***** RECORDS SHOWN
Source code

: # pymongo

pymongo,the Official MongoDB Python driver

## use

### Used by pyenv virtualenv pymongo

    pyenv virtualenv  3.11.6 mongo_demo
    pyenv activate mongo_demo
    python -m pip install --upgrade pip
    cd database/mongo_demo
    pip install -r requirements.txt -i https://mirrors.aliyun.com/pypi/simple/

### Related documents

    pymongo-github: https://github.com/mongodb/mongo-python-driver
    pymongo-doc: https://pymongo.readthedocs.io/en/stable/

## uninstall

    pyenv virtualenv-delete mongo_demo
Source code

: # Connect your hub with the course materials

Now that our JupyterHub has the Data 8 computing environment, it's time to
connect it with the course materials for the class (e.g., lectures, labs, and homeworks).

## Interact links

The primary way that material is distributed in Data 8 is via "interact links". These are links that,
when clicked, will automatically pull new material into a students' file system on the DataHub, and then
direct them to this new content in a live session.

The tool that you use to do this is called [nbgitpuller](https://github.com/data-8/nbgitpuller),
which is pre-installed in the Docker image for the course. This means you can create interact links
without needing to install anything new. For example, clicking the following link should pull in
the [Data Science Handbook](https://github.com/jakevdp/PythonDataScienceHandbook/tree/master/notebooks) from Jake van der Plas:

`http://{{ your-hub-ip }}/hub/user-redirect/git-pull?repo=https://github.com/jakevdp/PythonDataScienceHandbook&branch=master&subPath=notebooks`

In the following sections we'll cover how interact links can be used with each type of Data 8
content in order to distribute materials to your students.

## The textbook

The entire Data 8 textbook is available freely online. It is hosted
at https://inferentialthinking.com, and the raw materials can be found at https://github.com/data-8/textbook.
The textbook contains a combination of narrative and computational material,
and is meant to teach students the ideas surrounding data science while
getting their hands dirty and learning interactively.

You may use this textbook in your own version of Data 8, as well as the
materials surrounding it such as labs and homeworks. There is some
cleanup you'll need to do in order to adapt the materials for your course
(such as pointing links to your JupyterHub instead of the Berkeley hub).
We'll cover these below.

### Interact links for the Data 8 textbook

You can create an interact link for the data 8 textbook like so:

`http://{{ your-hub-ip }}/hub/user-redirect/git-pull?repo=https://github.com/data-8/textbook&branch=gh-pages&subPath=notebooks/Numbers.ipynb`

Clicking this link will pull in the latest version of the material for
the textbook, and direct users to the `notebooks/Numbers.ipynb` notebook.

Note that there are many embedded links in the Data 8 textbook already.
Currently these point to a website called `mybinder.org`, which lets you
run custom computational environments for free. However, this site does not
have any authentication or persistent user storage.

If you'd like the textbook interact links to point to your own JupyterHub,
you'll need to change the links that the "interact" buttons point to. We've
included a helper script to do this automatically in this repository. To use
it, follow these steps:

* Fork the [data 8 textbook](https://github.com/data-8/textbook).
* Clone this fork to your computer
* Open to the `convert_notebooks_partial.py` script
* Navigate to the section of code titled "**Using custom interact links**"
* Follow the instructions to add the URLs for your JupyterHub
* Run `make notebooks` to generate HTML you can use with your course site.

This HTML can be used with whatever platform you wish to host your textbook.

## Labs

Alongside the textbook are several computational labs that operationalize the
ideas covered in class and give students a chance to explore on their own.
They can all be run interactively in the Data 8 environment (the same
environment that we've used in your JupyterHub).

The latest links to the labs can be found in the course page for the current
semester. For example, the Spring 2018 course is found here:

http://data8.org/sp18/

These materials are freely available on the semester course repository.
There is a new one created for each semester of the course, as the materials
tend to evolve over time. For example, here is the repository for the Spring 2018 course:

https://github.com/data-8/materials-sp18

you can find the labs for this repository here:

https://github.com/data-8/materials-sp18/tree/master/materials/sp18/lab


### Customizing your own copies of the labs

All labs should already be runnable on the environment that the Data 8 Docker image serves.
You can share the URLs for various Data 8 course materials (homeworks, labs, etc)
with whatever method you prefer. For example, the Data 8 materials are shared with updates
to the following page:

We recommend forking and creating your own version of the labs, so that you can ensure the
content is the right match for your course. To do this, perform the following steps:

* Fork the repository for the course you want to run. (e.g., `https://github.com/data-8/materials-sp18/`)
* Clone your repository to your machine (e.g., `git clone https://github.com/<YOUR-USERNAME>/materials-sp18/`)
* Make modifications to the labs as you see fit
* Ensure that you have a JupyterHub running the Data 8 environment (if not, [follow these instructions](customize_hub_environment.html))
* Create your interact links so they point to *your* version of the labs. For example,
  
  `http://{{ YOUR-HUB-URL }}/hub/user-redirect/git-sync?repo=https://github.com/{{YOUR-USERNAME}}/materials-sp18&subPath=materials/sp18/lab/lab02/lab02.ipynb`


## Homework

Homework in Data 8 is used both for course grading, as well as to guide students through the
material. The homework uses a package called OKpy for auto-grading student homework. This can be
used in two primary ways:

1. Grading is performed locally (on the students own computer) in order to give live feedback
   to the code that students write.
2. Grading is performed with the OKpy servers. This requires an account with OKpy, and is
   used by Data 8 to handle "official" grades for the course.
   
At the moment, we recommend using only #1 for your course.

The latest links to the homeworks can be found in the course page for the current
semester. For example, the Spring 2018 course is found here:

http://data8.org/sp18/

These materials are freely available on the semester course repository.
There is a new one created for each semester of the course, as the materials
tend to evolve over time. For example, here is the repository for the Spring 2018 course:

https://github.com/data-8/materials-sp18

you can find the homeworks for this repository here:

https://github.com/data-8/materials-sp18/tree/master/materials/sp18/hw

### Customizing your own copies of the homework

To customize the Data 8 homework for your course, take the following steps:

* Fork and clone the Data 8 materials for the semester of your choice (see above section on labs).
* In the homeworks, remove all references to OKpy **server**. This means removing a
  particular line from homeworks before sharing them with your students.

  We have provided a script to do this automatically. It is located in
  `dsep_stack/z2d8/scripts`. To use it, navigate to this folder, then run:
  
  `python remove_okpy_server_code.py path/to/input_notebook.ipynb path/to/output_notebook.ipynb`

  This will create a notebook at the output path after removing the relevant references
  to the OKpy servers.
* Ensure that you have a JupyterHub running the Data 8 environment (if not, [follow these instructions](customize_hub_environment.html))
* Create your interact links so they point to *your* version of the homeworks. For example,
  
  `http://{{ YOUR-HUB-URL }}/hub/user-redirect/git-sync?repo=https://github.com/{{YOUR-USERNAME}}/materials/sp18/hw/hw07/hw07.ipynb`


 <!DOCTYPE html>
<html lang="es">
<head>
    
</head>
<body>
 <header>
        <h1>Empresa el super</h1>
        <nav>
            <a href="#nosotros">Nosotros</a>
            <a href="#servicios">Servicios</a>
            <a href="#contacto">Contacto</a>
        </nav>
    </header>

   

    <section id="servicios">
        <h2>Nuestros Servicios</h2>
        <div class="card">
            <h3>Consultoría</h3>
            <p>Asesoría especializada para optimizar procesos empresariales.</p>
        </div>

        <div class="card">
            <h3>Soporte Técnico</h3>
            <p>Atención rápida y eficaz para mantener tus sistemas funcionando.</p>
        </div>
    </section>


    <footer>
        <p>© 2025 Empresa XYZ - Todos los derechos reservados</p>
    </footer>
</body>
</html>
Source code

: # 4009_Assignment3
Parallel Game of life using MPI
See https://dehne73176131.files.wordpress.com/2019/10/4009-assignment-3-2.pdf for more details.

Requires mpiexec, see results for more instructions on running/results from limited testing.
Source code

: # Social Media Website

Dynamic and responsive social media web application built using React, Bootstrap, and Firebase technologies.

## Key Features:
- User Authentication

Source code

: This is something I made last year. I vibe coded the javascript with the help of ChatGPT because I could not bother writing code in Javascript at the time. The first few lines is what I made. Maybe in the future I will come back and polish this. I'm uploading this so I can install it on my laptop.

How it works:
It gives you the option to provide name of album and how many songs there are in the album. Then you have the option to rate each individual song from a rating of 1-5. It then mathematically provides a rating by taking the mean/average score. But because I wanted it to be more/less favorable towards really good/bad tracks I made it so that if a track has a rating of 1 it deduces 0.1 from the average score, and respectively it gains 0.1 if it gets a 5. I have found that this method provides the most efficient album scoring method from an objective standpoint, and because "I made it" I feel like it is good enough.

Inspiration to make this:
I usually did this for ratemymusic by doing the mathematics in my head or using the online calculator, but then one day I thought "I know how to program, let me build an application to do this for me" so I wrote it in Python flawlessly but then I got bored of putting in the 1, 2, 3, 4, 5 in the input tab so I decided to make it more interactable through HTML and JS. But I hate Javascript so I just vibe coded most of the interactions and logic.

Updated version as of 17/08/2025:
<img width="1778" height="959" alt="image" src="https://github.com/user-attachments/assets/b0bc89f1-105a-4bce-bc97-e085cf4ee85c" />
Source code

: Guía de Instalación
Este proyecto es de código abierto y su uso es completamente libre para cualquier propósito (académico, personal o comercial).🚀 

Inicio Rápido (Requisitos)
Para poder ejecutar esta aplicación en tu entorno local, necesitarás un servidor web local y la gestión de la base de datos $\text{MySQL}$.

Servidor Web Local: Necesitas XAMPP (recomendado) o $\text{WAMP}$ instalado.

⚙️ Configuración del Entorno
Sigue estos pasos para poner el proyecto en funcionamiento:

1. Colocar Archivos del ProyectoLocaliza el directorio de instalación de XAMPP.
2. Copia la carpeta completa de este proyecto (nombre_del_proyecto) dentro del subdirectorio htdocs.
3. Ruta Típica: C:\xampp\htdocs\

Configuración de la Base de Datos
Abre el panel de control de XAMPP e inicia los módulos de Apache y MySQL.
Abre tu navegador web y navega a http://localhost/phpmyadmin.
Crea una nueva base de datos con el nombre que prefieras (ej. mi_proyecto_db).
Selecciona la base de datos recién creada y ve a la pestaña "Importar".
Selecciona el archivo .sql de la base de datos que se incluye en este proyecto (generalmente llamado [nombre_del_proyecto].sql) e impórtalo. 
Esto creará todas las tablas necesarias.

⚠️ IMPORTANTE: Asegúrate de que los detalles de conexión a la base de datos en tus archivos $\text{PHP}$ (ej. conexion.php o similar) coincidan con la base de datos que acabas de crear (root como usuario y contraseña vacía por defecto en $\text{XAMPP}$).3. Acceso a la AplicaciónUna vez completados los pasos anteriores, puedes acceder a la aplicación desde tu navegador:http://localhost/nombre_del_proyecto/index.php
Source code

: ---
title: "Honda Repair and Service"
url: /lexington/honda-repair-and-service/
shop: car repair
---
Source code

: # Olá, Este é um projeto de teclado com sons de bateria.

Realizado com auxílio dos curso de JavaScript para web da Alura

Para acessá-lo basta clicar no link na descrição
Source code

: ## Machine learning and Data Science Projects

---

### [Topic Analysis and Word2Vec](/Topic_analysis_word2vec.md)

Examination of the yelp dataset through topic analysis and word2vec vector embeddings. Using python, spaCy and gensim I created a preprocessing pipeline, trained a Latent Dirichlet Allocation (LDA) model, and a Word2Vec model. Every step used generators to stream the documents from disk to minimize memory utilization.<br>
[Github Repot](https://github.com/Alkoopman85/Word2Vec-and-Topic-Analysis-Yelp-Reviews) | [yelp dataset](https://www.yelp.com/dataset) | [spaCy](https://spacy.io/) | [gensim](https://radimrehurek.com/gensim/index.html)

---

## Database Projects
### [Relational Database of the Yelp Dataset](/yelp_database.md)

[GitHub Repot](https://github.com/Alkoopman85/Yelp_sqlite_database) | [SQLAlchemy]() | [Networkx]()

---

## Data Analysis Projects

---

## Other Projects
**********
TASK ITEM. An exact copy of the lines above, from the one containing "The primary way" down to the one containing "materials surrounding it" and including both, is the whole answer; retype it and nothing else.

EXERCISE RESPONSE.
The primary way that material is distributed in Data 8 is via "interact links". These are links that,
when clicked, will automatically pull new material into a students' file system on the DataHub, and then
direct them to this new content in a live session.

The tool that you use to do this is called [nbgitpuller](https://github.com/data-8/nbgitpuller),
which is pre-installed in the Docker image for the course. This means you can create interact links
without needing to install anything new. For example, clicking the following link should pull in
the [Data Science Handbook](https://github.com/jakevdp/PythonDataScienceHandbook/tree/master/notebooks) from Jake van der Plas:

`http://{{ your-hub-ip }}/hub/user-redirect/git-pull?repo=https://github.com/jakevdp/PythonDataScienceHandbook&branch=master&subPath=notebooks`

In the following sections we'll cover how interact links can be used with each type of Data 8
content in order to distribute materials to your students.

## The textbook

The entire Data 8 textbook is available freely online. It is hosted
at https://inferentialthinking.com, and the raw materials can be found at https://github.com/data-8/textbook.
The textbook contains a combination of narrative and computational material,
and is meant to teach students the ideas surrounding data science while
getting their hands dirty and learning interactively.

You may use this textbook in your own version of Data 8, as well as the
materials surrounding it such as labs and homeworks. There is some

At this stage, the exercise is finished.